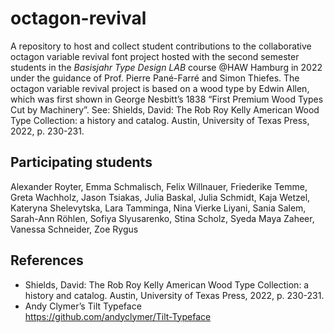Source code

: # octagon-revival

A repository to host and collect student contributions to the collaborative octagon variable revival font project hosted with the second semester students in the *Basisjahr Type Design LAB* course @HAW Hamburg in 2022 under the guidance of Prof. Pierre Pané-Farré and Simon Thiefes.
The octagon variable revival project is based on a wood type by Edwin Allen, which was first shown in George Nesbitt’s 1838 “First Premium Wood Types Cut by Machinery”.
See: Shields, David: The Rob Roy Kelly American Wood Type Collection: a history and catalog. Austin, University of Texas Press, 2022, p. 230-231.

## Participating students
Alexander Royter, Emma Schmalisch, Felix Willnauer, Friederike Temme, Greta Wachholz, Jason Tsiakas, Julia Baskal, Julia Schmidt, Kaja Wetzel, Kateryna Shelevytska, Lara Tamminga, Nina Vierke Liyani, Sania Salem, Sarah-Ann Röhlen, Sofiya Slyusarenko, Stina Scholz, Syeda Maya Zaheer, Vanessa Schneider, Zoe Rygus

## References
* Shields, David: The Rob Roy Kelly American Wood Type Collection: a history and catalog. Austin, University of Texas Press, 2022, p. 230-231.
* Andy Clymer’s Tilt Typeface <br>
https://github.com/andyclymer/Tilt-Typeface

---

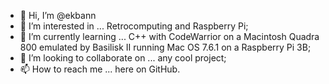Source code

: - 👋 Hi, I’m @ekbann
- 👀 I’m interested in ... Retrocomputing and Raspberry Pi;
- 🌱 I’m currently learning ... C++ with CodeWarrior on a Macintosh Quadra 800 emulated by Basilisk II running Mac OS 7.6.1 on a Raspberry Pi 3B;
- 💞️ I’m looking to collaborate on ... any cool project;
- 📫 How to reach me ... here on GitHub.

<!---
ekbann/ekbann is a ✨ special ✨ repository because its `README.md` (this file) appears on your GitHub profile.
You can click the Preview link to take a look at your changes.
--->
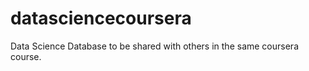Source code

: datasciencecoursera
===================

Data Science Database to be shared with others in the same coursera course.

**EXERCISE PROMPT**
Only lines holding the word "catalog" are wanted; list them all from the material.

**RESPONSE TO THIS TASK**
See: Shields, David: The Rob Roy Kelly American Wood Type Collection: a history and catalog. Austin, University of Texas Press, 2022, p. 230-231.
* Shields, David: The Rob Roy Kelly American Wood Type Collection: a history and catalog. Austin, University of Texas Press, 2022, p. 230-231.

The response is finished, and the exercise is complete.